_Task statement_
Identify every line in the records below that contains the word "Technical", and copy each of those lines.

** Opening Data for processing block **

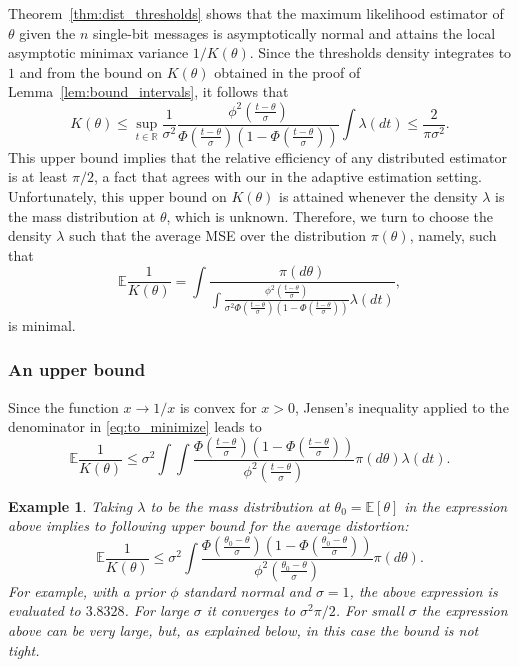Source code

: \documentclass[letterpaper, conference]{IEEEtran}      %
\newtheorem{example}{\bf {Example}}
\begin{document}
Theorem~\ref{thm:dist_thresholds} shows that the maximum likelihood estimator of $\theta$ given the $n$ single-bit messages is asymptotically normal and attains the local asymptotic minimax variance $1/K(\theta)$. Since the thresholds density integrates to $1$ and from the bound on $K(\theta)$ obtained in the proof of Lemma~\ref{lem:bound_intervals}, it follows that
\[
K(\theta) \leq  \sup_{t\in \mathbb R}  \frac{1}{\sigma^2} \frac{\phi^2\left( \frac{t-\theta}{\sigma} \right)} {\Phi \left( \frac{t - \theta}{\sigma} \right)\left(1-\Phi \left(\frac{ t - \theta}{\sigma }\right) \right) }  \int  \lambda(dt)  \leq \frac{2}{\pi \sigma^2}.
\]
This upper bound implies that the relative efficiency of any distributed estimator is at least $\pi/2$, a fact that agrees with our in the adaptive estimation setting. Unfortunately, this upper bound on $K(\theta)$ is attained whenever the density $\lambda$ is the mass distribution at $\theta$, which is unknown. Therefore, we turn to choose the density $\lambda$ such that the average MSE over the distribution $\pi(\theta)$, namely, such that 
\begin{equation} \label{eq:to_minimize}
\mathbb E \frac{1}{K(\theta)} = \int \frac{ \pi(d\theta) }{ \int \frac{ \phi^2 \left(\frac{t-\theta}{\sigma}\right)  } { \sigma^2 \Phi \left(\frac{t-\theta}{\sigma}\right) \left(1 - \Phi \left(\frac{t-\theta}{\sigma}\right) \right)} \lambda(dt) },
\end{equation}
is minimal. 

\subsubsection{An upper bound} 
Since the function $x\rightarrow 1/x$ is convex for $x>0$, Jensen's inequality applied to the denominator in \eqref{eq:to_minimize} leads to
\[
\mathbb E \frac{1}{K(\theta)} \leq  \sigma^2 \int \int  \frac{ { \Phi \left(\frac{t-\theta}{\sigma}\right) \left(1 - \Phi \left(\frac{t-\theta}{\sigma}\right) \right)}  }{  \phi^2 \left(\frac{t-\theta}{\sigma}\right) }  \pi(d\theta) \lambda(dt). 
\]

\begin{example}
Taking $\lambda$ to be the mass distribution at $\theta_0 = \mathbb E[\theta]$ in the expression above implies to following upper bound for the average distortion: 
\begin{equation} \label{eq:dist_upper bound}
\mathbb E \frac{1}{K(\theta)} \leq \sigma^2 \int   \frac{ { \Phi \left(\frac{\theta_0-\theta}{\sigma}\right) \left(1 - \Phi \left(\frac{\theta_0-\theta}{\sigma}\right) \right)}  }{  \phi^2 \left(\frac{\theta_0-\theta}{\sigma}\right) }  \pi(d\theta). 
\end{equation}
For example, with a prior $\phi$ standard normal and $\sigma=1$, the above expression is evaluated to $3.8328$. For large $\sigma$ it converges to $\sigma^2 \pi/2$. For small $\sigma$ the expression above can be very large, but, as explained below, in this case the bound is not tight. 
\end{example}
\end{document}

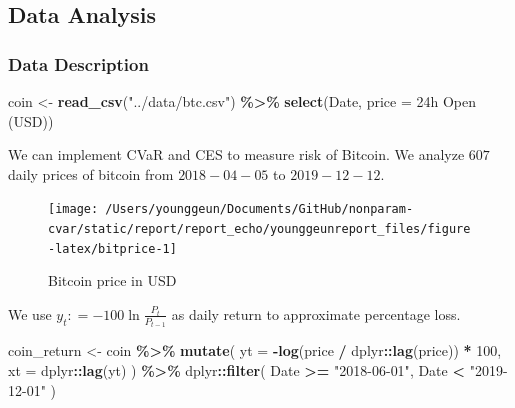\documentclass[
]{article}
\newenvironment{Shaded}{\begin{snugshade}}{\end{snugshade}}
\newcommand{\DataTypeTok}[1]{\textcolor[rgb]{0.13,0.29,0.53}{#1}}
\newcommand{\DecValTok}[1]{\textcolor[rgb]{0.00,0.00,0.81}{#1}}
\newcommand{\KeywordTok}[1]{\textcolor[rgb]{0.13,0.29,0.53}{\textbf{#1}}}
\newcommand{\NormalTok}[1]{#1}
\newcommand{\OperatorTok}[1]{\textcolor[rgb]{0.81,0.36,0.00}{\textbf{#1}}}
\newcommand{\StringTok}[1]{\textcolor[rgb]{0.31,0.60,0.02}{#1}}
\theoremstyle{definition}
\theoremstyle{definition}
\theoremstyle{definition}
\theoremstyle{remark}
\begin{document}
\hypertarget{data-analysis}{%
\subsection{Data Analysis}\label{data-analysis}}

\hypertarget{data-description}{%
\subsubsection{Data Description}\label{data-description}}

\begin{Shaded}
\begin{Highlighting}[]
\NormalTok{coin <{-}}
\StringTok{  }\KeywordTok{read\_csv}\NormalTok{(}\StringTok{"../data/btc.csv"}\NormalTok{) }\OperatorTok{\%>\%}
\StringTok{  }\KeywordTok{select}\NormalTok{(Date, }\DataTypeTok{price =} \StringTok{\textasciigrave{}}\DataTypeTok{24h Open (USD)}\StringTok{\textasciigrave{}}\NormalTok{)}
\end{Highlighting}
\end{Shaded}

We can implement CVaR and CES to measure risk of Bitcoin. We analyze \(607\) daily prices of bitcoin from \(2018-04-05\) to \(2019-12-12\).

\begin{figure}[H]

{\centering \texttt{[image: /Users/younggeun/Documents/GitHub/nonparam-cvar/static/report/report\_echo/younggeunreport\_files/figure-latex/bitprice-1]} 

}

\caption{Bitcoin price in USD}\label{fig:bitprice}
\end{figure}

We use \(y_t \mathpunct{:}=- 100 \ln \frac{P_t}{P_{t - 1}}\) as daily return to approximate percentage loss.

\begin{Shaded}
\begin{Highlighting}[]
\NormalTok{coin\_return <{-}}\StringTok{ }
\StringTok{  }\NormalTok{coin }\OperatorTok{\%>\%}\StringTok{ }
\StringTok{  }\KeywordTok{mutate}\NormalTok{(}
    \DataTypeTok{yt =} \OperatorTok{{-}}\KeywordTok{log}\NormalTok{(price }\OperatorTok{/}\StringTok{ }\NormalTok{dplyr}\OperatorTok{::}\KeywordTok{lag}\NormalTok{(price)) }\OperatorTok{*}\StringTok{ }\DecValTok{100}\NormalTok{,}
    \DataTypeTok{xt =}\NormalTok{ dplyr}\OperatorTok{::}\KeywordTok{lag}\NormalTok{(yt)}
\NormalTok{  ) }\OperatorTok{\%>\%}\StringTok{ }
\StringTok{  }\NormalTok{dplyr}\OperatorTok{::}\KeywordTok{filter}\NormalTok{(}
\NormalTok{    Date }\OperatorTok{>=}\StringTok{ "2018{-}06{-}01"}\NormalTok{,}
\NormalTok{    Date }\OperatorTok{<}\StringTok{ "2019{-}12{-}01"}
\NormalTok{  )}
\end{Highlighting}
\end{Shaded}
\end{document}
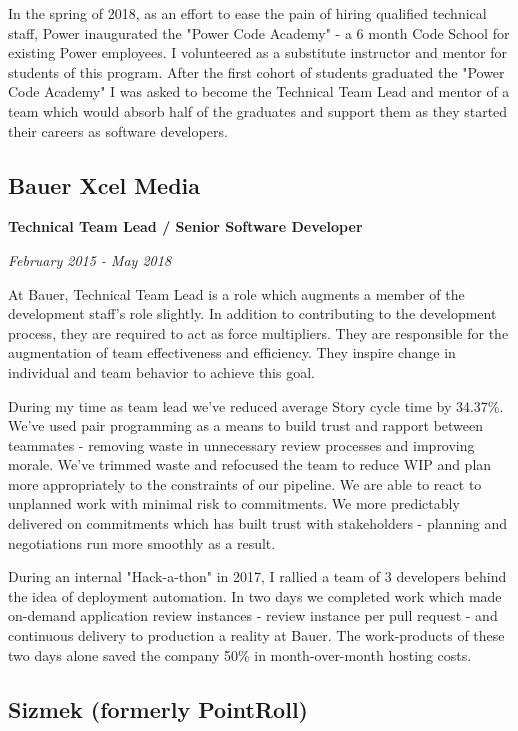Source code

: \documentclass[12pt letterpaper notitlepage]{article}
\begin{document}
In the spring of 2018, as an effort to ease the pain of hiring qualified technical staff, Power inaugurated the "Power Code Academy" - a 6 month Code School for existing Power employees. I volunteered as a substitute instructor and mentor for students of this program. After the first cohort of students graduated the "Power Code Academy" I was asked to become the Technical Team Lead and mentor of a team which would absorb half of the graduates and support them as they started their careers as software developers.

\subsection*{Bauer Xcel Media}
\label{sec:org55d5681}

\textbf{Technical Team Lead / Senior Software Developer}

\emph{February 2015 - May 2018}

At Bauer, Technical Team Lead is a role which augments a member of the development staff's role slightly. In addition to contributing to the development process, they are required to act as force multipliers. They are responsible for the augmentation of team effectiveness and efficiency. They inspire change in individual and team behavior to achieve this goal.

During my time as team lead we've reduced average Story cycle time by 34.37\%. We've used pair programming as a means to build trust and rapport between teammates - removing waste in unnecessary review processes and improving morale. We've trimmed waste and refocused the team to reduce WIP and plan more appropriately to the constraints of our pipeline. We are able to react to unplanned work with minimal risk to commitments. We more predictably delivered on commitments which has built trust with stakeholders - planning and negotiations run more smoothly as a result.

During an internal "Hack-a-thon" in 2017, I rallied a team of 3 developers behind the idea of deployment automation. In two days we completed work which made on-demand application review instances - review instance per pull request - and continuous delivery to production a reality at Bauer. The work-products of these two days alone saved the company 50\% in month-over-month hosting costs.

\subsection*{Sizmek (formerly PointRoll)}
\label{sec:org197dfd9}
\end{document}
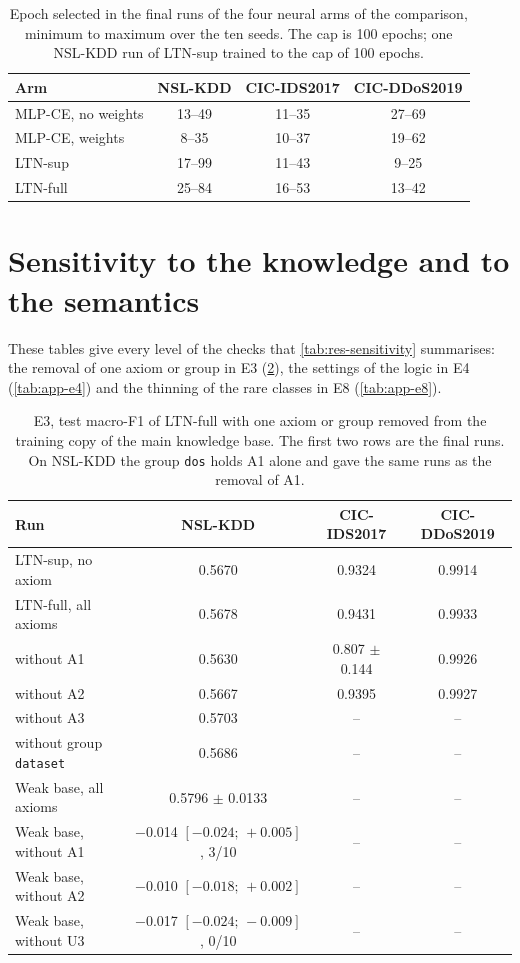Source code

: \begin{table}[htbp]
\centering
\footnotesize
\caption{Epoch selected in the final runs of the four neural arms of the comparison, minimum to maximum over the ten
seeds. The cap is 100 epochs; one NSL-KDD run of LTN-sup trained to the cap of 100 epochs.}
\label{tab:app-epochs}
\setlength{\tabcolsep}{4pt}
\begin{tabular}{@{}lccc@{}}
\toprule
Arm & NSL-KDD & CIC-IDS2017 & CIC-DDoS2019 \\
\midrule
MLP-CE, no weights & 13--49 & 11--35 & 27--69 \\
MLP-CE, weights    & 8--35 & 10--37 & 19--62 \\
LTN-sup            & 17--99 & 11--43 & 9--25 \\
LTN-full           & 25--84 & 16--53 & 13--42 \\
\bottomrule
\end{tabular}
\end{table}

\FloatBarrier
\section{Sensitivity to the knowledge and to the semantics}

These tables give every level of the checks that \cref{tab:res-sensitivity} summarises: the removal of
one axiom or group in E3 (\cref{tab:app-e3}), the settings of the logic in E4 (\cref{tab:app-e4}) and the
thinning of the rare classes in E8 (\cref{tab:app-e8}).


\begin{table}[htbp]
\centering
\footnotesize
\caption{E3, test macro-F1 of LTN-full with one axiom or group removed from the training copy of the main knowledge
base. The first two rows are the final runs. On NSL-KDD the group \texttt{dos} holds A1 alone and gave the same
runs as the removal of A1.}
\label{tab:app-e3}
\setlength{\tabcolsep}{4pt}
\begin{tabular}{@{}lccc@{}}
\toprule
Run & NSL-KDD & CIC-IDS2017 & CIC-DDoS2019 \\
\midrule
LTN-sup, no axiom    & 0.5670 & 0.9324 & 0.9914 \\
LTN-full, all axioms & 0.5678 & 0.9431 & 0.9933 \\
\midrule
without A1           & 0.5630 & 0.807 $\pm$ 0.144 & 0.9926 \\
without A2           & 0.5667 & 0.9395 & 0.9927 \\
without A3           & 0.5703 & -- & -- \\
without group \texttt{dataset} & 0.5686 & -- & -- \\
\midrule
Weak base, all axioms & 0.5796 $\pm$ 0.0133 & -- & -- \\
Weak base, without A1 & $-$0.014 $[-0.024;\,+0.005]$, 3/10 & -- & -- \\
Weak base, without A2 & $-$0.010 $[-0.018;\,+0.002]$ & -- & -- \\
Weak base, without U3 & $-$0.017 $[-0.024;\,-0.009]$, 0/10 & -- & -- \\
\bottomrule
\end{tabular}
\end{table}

** Closing Data for processing block **

_Response to the task_
In the spring of 2018, as an effort to ease the pain of hiring qualified technical staff, Power inaugurated the "Power Code Academy" - a 6 month Code School for existing Power employees. I volunteered as a substitute instructor and mentor for students of this program. After the first cohort of students graduated the "Power Code Academy" I was asked to become the Technical Team Lead and mentor of a team which would absorb half of the graduates and support them as they started their careers as software developers.
\textbf{Technical Team Lead / Senior Software Developer}
At Bauer, Technical Team Lead is a role which augments a member of the development staff's role slightly. In addition to contributing to the development process, they are required to act as force multipliers. They are responsible for the augmentation of team effectiveness and efficiency. They inspire change in individual and team behavior to achieve this goal.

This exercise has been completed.